Je regrette par ailleurs que l'Agence nationale pour la recherche (ANR) subisse cette année une baisse de 1,6 % de ses crédits, après une réduction de 8,1 % en 2011. Pourtant, le Gouvernement en avait fait le « fer de lance » de la politique de la recherche. Comme l'ANR est le principal opérateur des « investissements d'avenir » relevant du ministère de l'enseignement supérieur et de la recherche, la question de l'absorption de ses nouvelles missions au titre du « grand emprunt » se trouve posée.
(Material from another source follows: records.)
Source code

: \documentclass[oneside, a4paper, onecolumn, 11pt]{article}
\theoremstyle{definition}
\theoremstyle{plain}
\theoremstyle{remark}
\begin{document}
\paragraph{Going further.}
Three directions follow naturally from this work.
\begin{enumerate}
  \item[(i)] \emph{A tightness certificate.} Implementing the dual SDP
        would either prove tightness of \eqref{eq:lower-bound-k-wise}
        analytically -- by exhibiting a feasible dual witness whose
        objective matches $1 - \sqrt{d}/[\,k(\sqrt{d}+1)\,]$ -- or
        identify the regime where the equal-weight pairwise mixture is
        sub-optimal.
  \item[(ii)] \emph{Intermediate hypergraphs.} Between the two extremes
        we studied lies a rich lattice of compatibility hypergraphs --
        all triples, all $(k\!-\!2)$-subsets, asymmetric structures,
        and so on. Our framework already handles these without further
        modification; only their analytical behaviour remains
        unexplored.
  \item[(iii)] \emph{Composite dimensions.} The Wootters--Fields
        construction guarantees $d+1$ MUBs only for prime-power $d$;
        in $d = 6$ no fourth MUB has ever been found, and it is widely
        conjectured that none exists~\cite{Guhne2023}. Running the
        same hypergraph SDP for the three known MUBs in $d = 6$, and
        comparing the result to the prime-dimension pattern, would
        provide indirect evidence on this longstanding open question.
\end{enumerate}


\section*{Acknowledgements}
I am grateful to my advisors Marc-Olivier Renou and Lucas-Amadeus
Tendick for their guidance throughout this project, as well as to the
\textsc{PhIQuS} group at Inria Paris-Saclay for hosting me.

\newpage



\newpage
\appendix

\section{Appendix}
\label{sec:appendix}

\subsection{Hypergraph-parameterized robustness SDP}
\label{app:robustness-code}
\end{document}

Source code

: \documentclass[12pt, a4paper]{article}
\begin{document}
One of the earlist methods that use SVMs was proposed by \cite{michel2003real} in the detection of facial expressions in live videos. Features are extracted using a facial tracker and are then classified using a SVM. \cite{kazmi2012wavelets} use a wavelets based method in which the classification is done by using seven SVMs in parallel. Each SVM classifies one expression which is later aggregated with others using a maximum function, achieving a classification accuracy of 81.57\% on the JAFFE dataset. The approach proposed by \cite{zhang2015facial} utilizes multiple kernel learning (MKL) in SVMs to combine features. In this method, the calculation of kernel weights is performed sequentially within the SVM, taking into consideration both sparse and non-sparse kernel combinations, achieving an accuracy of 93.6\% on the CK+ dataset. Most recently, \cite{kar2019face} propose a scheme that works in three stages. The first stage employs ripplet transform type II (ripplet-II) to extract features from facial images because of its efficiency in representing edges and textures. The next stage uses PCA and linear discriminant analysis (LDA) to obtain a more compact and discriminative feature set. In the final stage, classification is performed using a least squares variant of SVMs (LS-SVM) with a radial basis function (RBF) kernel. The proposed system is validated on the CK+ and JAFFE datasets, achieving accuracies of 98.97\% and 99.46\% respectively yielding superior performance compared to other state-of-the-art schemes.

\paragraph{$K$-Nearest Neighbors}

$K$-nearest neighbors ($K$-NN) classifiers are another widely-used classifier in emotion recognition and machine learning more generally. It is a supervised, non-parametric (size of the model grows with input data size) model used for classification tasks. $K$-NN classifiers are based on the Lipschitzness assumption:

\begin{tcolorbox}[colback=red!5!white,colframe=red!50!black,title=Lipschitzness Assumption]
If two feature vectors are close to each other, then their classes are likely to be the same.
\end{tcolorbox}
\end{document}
S'agissant justement du plan « investissements d'avenir », dont le Gouvernement est tenté de fondre les crédits avec ceux de la MIRES, afin d'augmenter l'enveloppe de cette dernière, il octroie presque 22 de ses 35 milliards d'euros de financement à l'enseignement supérieur et à la recherche. Une première phase d'appels à projets a été lancée en juin 2010 et la deuxième a été publiée en juin dernier. 220 projets ont été sélectionnés pour l'heure, pour une enveloppe « recherche » de 9,6 milliards d'ici 2020.
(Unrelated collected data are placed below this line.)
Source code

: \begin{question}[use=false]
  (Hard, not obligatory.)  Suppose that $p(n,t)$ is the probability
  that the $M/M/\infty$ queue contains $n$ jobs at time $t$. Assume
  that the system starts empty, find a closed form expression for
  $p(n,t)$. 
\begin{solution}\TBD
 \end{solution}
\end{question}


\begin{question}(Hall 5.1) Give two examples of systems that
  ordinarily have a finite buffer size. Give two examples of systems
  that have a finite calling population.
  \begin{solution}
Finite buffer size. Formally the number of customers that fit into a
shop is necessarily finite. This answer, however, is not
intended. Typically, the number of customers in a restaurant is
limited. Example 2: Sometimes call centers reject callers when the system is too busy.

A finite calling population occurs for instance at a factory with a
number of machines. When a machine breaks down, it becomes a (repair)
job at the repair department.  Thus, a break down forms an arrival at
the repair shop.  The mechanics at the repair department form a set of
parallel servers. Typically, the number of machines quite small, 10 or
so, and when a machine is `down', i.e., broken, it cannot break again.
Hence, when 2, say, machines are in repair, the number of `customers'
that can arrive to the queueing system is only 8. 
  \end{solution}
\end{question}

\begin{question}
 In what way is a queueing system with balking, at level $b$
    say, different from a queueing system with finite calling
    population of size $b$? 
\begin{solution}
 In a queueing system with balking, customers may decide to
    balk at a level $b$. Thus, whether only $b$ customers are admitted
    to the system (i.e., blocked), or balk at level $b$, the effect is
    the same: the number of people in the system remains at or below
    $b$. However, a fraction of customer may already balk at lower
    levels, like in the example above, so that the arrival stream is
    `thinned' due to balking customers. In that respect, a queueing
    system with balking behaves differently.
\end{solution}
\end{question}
Il faut remarquer cependant que l'utilisation de ces crédits échappe pour partie à l'examen parlementaire et fait preuve d'une faible lisibilité. L'attribution de ces crédits laisse à penser qu'ils ont souvent été détournés de leur but initial de soutien aux innovations de rupture, participant davantage au financement de politiques en cours. Leur montant est ainsi à relativiser dans la mesure où ils sont compensés par une réduction des crédits destinés aux organismes de recherche participant aux projets d'avenir. Par ailleurs, les crédits alloués par le « grand emprunt » ne sont pas du même intérêt pour leurs utilisateurs finaux selon qu'ils sont « consomptibles » ou non.
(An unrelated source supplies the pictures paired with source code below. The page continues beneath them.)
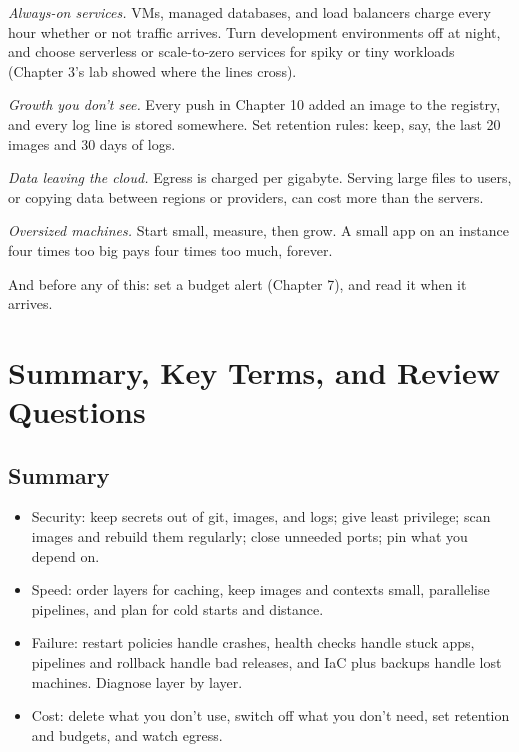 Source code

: \emph{Always-on services.} VMs, managed databases, and load balancers charge every hour whether or not traffic arrives. Turn development environments off at night, and choose serverless or scale-to-zero services for spiky or tiny workloads (Chapter 3's lab showed where the lines cross).

\emph{Growth you don't see.} Every push in Chapter 10 added an image to the registry, and every log line is stored somewhere. Set retention rules: keep, say, the last 20 images and 30 days of logs.

\emph{Data leaving the cloud.} Egress is charged per gigabyte. Serving large files to users, or copying data between regions or providers, can cost more than the servers.

\emph{Oversized machines.} Start small, measure, then grow. A small app on an instance four times too big pays four times too much, forever.

And before any of this: set a budget alert (Chapter 7), and read it when it arrives.

\section{Summary, Key Terms, and Review Questions}\label{12-security-speed-failure-and-cost:summary-key-terms-and-review-questions}

\subsection*{Summary}\label{12-security-speed-failure-and-cost:summary}

\begin{itemize}
\tightlist
\item
  Security: keep secrets out of git, images, and logs; give least privilege; scan images and rebuild them regularly; close unneeded ports; pin what you depend on.
\item
  Speed: order layers for caching, keep images and contexts small, parallelise pipelines, and plan for cold starts and distance.
\item
  Failure: restart policies handle crashes, health checks handle stuck apps, pipelines and rollback handle bad releases, and IaC plus backups handle lost machines. Diagnose layer by layer.
\item
  Cost: delete what you don't use, switch off what you don't need, set retention and budgets, and watch egress.
\end{itemize}

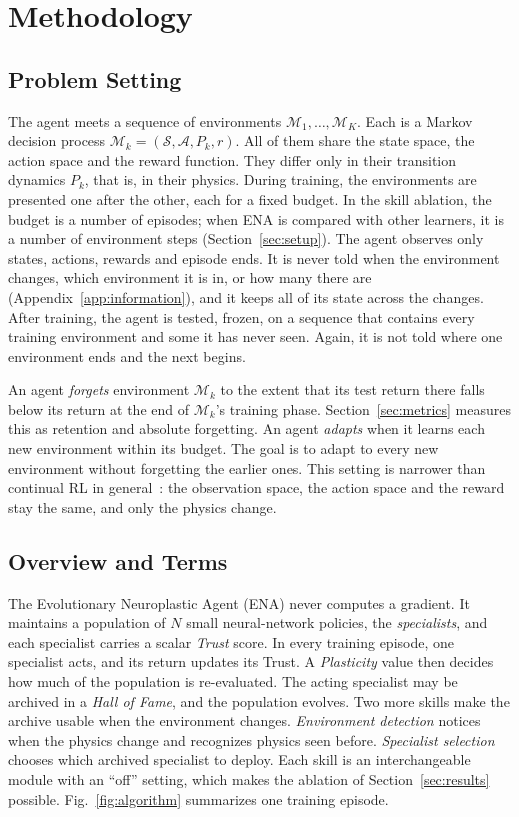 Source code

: \section{Methodology}
\label{sec:method}

\subsection{Problem Setting}
\label{sec:problem}
The agent meets a sequence of environments $\mathcal{M}_1, \dots, \mathcal{M}_K$. Each is a Markov decision process $\mathcal{M}_k = (\mathcal{S}, \mathcal{A}, P_k, r)$. All of them share the state space, the action space and the reward function. They differ only in their transition dynamics $P_k$, that is, in their physics. During training, the environments are presented one after the other, each for a fixed budget. In the skill ablation, the budget is a number of episodes; when ENA is compared with other learners, it is a number of environment steps (Section~\ref{sec:setup}). The agent observes only states, actions, rewards and episode ends. It is never told when the environment changes, which environment it is in, or how many there are (Appendix~\ref{app:information}), and it keeps all of its state across the changes. After training, the agent is tested, frozen, on a sequence that contains every training environment and some it has never seen. Again, it is not told where one environment ends and the next begins.

An agent \textit{forgets} environment $\mathcal{M}_k$ to the extent that its test return there falls below its return at the end of $\mathcal{M}_k$'s training phase. Section~\ref{sec:metrics} measures this as retention and absolute forgetting. An agent \textit{adapts} when it learns each new environment within its budget. The goal is to adapt to every new environment without forgetting the earlier ones. This setting is narrower than continual RL in general~\citep{khetarpal2022towards}: the observation space, the action space and the reward stay the same, and only the physics change.

\subsection{Overview and Terms}
The Evolutionary Neuroplastic Agent (ENA) never computes a gradient. It maintains a population of $N$ small neural-network policies, the \textit{specialists}, and each specialist carries a scalar \textit{Trust} score. In every training episode, one specialist acts, and its return updates its Trust. A \textit{Plasticity} value then decides how much of the population is re-evaluated. The acting specialist may be archived in a \textit{Hall of Fame}, and the population evolves. Two more skills make the archive usable when the environment changes. \textit{Environment detection} notices when the physics change and recognizes physics seen before. \textit{Specialist selection} chooses which archived specialist to deploy. Each skill is an interchangeable module with an ``off'' setting, which makes the ablation of Section~\ref{sec:results} possible. Fig.~\ref{fig:algorithm} summarizes one training episode.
J'en viens à présent au CIR. Michel Houel et moi-même n'en discutons pas les vertus. La part prise par ce crédit d'impôt et les dérives importantes constatées invitent néanmoins à un recadrage du dispositif permettant sa meilleure maitrise, son inscription cohérente dans une politique plus globale de soutien à la recherche, et une priorité donnée aux très petites entreprises (TPE), aux petites et moyennes entreprises (PME) et à l'emploi.
Première dépense fiscale de l'État, le coût du CIR ne cesse d'augmenter, passant de 1,68 milliards d'euros en 2007 à 5,27 milliards pour 2012. Sur la période 2008-2011, cela représente 70 % des dépenses fiscales de la MIRES ! Lorsque l'on met ces chiffres en relation avec la baisse des subventions aux grands organismes de recherche, on peut se demander si une utilisation plus équilibrée de cet argent public pourrait être faite.
Mais c'est surtout la ventilation du CIR qui prête à critique :
- les PME bénéficient d'un volume de financement plus réduit que les grandes entreprises. Or, ces dernières ont davantage les moyens de prendre en charge leurs activités de R&D. De plus, ce sont surtout les PME, plus « aventureuses », qui sont aptes à déclencher des « ruptures technologiques » ;
- les secteurs les plus aidés ne sont pas forcément ceux dont l'activité de recherche est la plus essentielle. Ainsi, le secteur des services, et plus particulièrement celui du conseil et des banques et assurances, en bénéficie le plus, bien davantage que l'industrie ;
- le dispositif peut être aisément contourné, voire détourné. De grands groupes peuvent ainsi procéder à des « filialisations » pour passer sous le seuil des 100 millions d'euros au-delà duquel le CIR est réduit de 30 à 5 %. Le formalisme très limité pour l'instruction du crédit d'impôt, tout comme la légèreté des contrôles, rendent peu probable la découverte de ces pratiques. Quant à l'activité financée, son degré d'utilité sociale n'est pas pris en compte, si l'on se réfère aux centaines de millions d'euros octroyés aux services financiers, en partie responsables de la crise actuelle, ou bien à ceux qu'a pu percevoir une entreprise comme PSA ;
- le CIR ne parait pas s'inscrire de façon cohérente dans une politique plus large de soutien à la recherche et dans une politique volontariste de lutte contre les délocalisations.
Ces constats, qu'avait déjà faits notre président l'an passé dans le rapport pour avis sur la MIRES qu'il co-signait avec Michel Houel, m'amènent à vous proposer cinq amendements.
Au final, vous l'aurez compris, Monsieur le Président, mes chers collègues, j'estime que ce budget ne garantit pas la pérennité et le développement de notre recherche, pourtant capitale dans une économie de la connaissance. Aussi je vous proposerai d'émettre un avis défavorable à l'adoption des crédits de la MIRES pour 2012.